━━━━━ Working data

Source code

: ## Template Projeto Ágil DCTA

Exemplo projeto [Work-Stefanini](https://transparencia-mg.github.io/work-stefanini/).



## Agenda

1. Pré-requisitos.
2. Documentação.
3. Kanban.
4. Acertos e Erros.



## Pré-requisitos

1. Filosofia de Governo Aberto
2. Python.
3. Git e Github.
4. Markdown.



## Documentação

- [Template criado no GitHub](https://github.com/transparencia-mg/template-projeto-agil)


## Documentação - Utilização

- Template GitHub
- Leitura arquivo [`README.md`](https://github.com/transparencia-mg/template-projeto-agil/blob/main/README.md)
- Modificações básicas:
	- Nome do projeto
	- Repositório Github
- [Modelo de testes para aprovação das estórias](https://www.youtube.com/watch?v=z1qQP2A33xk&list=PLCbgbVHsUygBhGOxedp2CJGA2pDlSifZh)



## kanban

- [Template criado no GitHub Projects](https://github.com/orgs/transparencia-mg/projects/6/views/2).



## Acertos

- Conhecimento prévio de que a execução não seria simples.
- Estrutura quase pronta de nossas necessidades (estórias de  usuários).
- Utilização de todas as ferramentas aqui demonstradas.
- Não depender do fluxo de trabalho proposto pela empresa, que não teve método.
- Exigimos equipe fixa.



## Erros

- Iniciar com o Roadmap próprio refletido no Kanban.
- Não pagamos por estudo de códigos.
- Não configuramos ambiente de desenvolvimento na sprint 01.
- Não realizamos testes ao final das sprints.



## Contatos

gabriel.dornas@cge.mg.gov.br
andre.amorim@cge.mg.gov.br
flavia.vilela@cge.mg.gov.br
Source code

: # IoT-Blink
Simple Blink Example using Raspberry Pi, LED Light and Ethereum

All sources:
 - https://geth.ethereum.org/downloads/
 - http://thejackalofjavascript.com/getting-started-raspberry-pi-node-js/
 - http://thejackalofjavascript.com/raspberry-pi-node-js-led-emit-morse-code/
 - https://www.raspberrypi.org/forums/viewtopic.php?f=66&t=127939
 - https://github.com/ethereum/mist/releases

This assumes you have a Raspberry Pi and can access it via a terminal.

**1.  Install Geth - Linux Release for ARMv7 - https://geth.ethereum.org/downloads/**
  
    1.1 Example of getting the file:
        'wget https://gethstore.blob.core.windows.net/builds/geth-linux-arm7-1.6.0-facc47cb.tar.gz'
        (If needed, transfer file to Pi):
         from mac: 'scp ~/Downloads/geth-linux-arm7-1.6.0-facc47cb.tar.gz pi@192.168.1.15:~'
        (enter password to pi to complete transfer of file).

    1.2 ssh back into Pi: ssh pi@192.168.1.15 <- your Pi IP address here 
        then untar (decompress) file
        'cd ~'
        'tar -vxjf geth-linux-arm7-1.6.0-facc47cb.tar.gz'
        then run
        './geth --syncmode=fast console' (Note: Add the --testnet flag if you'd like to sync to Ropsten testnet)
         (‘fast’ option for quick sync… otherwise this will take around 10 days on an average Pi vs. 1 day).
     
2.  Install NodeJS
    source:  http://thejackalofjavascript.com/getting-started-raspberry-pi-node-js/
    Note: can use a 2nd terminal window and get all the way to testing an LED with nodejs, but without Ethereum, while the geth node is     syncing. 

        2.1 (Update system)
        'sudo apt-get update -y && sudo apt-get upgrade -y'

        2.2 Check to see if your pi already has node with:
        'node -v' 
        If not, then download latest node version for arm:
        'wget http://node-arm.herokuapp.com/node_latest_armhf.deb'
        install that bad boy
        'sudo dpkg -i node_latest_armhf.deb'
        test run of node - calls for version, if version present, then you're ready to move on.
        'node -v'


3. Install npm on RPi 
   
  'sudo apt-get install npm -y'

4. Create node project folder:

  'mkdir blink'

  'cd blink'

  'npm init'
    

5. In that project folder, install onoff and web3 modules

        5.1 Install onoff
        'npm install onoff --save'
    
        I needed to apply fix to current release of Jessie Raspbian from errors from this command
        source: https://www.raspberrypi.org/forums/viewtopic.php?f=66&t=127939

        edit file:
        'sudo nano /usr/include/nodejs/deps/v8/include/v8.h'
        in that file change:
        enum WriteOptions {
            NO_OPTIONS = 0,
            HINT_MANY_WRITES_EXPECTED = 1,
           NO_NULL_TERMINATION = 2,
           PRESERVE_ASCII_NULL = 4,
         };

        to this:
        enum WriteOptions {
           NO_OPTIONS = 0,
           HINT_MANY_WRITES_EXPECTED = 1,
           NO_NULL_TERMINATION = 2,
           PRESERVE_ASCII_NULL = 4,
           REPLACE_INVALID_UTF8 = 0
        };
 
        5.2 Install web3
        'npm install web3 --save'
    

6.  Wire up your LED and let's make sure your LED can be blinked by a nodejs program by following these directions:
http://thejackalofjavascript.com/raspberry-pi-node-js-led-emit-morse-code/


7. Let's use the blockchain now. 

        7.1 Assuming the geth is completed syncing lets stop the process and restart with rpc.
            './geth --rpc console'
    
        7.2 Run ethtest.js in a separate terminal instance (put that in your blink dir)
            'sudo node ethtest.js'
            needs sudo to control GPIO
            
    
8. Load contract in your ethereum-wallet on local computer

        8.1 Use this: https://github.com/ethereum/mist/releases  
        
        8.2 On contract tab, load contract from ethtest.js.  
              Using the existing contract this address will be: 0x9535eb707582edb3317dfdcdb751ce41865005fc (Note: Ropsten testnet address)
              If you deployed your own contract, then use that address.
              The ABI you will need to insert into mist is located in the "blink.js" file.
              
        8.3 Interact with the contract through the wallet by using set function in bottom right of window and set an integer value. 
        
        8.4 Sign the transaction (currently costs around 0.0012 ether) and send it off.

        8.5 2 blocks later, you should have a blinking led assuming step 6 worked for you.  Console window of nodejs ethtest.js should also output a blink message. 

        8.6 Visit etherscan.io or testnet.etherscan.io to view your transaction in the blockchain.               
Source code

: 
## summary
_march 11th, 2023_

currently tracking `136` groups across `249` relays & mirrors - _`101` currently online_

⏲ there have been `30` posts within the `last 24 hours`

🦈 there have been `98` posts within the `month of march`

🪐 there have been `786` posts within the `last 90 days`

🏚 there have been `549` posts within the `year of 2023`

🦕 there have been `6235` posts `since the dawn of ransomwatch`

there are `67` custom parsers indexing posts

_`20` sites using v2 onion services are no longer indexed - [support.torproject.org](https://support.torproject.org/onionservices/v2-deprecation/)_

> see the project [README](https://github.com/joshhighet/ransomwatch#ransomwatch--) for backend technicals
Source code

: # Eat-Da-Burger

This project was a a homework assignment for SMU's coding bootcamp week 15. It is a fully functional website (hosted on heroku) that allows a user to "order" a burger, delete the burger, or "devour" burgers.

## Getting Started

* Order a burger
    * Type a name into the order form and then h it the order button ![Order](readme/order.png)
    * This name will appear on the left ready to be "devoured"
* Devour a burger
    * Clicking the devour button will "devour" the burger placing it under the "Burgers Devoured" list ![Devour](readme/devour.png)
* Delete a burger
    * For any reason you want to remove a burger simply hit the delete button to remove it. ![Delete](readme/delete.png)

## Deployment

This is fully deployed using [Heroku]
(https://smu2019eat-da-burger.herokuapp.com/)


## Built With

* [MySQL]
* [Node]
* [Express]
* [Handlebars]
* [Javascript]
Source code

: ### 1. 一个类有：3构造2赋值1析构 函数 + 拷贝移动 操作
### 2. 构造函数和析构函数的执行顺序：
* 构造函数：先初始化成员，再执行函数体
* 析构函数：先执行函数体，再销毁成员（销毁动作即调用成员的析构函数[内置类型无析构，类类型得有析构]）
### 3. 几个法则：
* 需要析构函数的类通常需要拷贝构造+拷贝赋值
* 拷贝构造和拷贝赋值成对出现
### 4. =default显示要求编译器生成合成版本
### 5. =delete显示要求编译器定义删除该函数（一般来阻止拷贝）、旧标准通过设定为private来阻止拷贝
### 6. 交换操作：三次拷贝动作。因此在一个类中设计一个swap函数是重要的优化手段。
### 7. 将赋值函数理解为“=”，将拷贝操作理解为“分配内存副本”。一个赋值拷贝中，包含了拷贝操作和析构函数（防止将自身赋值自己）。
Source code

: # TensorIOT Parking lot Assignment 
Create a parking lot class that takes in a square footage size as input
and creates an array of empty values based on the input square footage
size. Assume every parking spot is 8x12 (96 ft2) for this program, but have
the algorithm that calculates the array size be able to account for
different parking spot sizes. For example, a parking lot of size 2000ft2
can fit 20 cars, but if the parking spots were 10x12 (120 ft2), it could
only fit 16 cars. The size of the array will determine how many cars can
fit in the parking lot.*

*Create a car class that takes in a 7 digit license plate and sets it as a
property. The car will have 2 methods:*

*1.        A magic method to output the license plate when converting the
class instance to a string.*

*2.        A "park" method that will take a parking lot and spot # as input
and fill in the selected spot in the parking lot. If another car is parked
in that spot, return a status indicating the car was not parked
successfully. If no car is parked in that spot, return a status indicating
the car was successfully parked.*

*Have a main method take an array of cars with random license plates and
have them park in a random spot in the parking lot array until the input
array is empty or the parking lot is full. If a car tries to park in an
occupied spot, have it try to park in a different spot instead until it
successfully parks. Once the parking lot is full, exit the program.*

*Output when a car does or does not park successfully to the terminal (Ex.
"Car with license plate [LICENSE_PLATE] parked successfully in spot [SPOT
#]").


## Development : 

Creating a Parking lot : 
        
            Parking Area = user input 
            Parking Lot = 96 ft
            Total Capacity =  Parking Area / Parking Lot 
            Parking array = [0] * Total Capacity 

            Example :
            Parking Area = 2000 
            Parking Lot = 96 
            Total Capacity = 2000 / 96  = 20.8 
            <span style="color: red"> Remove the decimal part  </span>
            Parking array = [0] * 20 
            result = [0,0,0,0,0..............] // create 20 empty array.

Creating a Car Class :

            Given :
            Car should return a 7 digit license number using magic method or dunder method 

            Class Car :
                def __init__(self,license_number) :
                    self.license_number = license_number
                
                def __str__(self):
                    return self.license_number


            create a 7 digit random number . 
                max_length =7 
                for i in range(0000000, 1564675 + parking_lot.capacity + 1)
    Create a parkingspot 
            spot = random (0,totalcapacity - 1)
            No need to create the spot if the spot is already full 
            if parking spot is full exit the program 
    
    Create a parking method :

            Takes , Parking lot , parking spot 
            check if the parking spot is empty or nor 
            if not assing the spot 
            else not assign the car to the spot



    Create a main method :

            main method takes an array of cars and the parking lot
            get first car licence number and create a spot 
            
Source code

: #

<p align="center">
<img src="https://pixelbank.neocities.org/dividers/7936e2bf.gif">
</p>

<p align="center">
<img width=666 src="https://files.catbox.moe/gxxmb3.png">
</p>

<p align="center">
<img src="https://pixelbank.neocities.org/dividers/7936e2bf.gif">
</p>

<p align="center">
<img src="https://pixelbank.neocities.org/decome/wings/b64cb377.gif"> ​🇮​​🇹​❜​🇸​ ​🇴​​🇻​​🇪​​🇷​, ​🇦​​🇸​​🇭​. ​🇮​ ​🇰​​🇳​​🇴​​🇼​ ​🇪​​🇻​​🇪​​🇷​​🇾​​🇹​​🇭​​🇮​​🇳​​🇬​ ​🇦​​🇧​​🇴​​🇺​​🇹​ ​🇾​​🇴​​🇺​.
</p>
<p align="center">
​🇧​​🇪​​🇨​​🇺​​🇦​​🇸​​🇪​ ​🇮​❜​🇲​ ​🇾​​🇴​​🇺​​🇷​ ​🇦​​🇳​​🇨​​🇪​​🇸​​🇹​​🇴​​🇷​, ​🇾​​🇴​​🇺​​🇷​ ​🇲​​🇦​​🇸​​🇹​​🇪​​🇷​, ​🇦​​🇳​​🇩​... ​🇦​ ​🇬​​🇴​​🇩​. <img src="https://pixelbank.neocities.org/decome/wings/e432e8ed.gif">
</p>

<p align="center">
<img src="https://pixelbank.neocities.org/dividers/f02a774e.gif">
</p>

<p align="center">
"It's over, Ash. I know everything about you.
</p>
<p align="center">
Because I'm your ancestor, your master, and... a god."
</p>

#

━━━━━━━━━━

## Task statement
Read the records above. Show each line that has the string "thejackalofjavascript".

## Answer
 - http://thejackalofjavascript.com/getting-started-raspberry-pi-node-js/
 - http://thejackalofjavascript.com/raspberry-pi-node-js-led-emit-morse-code/
    source:  http://thejackalofjavascript.com/getting-started-raspberry-pi-node-js/
http://thejackalofjavascript.com/raspberry-pi-node-js-led-emit-morse-code/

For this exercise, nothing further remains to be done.